Instructions for the task: Looking through the data, please report how many lines contain the string "possible", giving nothing but the number.

= = = = =

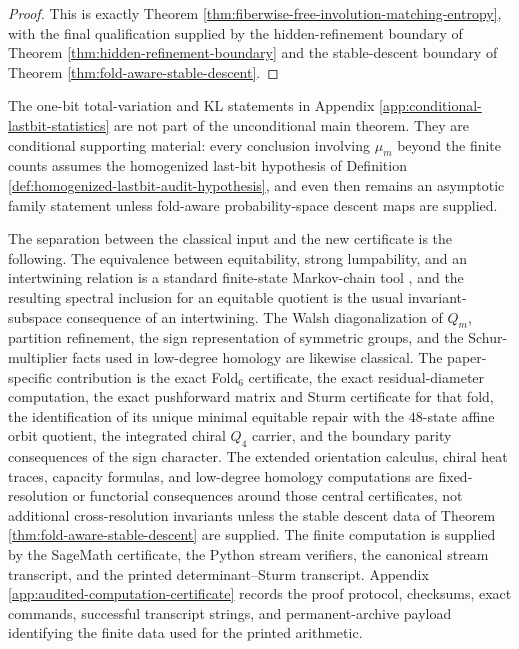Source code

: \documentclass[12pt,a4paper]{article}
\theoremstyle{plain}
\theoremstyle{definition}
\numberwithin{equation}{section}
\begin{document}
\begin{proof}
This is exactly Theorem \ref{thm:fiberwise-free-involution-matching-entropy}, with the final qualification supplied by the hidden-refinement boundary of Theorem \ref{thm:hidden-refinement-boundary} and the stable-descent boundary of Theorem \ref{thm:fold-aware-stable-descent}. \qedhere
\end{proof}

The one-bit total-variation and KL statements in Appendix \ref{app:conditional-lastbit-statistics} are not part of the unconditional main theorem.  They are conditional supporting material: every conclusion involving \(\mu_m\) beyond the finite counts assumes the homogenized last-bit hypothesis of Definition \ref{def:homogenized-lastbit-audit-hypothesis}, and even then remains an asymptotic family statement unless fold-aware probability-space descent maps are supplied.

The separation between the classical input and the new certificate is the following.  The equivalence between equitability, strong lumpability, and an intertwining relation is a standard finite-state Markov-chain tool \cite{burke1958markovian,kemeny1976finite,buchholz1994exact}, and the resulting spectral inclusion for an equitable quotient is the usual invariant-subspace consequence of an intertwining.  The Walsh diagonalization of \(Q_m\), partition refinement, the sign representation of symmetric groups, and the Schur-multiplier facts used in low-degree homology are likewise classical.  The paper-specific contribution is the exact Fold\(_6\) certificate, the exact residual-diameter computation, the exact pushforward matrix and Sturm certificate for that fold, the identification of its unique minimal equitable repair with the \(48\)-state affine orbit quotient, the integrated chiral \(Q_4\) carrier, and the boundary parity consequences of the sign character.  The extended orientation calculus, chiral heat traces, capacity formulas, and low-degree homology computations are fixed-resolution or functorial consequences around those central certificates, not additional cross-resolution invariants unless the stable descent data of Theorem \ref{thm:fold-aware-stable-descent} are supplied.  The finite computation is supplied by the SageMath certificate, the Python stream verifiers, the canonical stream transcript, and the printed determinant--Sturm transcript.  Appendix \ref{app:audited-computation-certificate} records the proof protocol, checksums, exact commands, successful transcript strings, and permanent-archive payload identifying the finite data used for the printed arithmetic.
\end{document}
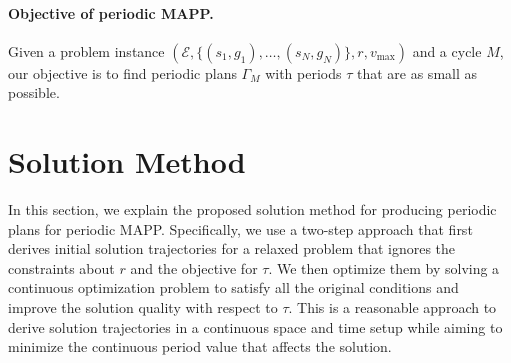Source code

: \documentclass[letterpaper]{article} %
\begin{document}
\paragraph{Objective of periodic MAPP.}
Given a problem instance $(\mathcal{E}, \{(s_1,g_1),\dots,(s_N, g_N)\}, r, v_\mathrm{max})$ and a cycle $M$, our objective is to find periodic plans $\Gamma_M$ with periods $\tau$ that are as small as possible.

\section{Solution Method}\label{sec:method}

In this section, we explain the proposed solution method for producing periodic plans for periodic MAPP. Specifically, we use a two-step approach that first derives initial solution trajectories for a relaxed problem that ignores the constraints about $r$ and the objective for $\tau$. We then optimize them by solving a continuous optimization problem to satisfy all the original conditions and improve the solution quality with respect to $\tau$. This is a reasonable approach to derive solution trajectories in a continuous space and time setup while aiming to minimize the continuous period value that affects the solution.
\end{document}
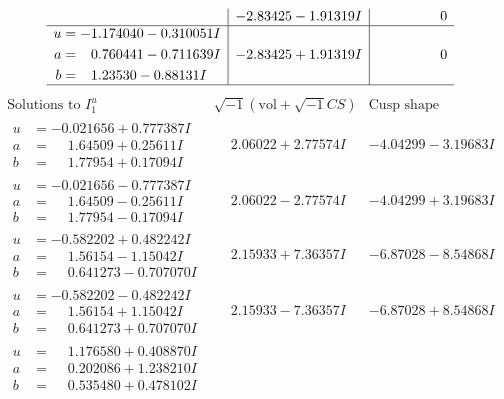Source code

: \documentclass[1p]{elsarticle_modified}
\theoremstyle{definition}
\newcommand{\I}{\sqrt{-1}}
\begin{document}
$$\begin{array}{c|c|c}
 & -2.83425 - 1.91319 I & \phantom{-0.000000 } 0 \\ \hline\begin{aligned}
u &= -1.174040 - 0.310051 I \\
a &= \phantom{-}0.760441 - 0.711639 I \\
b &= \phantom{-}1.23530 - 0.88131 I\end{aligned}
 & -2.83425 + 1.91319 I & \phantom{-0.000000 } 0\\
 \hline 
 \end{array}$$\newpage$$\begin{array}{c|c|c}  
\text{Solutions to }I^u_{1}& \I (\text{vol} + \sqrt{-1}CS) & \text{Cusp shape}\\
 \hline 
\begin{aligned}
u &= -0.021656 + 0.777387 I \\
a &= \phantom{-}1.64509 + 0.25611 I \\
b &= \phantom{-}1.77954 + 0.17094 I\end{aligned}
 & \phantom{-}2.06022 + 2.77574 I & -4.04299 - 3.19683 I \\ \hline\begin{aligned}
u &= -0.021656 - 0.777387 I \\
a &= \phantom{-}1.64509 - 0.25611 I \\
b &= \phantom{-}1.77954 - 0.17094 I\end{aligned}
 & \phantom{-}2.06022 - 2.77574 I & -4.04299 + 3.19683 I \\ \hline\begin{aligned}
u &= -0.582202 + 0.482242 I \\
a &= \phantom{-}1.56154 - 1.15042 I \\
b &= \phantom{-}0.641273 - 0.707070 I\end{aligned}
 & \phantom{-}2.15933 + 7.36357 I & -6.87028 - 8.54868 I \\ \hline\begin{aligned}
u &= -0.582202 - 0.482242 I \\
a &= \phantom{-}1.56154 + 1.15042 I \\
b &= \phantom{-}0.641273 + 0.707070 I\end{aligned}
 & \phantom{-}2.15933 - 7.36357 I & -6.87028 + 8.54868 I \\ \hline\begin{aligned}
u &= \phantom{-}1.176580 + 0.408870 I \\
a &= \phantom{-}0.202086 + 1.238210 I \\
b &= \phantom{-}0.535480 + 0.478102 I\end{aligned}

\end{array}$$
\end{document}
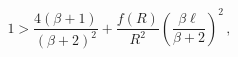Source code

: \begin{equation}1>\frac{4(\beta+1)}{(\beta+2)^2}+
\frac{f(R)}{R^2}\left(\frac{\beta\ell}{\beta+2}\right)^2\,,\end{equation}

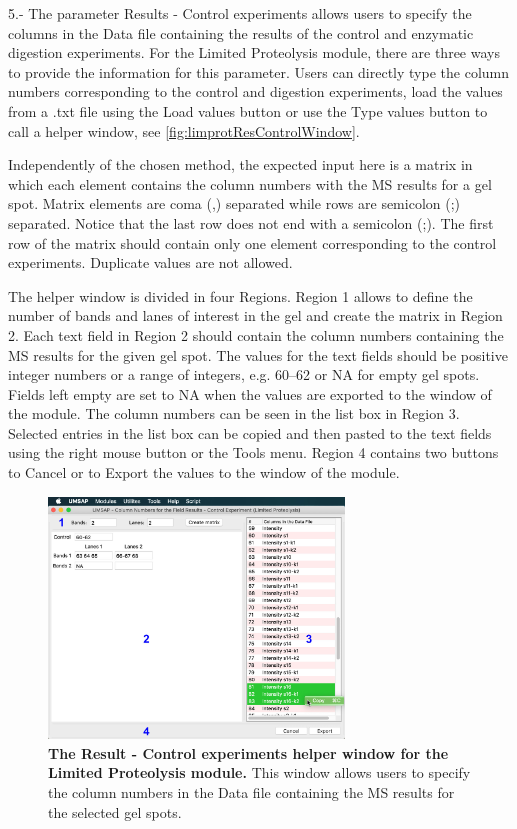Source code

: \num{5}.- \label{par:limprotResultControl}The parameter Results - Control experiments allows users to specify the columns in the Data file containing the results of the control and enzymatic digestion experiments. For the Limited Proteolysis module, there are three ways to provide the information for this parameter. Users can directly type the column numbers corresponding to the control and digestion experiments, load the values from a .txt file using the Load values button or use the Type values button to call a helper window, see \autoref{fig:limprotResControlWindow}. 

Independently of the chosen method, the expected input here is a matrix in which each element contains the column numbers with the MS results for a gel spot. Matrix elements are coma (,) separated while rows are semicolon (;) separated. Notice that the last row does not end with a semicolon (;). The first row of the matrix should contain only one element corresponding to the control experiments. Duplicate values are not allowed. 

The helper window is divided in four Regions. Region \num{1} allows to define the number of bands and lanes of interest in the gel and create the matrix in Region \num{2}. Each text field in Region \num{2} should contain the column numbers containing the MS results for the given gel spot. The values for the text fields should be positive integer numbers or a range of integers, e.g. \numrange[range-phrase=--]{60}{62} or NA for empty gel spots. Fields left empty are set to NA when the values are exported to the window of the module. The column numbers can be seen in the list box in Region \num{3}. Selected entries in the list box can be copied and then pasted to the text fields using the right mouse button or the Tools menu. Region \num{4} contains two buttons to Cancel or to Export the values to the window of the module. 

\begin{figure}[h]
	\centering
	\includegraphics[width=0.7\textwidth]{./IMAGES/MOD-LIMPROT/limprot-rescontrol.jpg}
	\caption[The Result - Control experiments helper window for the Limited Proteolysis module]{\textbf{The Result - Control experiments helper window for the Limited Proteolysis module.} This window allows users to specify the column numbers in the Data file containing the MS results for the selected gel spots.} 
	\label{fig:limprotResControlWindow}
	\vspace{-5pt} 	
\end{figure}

= = = = =

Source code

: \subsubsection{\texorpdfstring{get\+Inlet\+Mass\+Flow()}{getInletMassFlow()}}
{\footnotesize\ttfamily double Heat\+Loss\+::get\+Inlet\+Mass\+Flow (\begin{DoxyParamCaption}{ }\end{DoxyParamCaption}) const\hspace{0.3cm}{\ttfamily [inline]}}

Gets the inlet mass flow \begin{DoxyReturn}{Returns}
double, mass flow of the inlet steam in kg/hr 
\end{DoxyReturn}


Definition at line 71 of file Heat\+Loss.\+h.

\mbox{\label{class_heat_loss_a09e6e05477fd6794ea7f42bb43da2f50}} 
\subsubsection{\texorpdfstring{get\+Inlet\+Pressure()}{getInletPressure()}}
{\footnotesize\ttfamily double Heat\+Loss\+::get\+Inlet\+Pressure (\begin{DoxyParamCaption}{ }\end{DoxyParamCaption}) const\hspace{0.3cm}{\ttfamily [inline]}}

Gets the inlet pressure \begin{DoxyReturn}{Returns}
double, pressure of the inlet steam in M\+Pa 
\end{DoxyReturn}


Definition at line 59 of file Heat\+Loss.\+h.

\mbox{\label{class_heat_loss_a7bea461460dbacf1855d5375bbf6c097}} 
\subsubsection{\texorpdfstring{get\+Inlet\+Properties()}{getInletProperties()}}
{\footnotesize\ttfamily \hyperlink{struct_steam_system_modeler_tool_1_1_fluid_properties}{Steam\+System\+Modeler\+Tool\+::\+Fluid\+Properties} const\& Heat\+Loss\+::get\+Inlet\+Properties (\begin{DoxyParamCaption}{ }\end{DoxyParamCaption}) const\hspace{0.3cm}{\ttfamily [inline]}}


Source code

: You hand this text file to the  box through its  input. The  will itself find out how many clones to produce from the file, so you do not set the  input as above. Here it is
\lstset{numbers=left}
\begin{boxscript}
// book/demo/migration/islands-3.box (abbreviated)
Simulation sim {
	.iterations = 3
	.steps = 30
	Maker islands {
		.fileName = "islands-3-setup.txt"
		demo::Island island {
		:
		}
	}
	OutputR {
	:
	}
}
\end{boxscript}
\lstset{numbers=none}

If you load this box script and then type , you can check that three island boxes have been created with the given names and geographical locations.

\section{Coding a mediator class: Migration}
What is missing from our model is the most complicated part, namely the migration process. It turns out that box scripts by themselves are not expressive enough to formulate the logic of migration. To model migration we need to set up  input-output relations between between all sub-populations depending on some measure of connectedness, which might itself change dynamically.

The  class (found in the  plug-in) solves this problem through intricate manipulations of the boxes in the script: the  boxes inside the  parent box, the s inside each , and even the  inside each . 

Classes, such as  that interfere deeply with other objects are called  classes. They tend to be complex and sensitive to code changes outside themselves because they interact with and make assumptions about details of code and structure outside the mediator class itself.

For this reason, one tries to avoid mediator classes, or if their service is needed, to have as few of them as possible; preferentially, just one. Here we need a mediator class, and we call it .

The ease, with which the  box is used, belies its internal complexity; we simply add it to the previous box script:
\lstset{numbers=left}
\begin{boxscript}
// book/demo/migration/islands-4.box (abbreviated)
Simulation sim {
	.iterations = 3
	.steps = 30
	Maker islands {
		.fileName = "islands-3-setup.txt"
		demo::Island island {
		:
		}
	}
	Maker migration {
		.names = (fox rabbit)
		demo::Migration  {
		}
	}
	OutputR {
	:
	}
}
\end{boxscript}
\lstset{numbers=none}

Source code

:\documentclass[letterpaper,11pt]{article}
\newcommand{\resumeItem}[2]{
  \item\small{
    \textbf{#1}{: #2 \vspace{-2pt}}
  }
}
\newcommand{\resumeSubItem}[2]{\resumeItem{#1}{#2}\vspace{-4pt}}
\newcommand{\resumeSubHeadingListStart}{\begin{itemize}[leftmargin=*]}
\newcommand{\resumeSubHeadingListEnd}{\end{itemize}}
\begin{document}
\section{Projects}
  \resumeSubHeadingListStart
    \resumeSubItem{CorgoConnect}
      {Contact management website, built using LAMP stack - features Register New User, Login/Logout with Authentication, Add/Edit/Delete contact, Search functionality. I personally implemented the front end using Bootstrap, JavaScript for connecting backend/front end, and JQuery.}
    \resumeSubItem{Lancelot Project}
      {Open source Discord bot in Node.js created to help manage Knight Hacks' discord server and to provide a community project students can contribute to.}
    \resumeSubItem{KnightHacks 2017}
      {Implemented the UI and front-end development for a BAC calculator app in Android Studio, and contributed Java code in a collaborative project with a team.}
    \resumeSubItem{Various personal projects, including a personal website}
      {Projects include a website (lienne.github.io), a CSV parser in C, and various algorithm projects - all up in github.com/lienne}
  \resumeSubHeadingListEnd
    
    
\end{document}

= = = = =

Solution for this problem: 2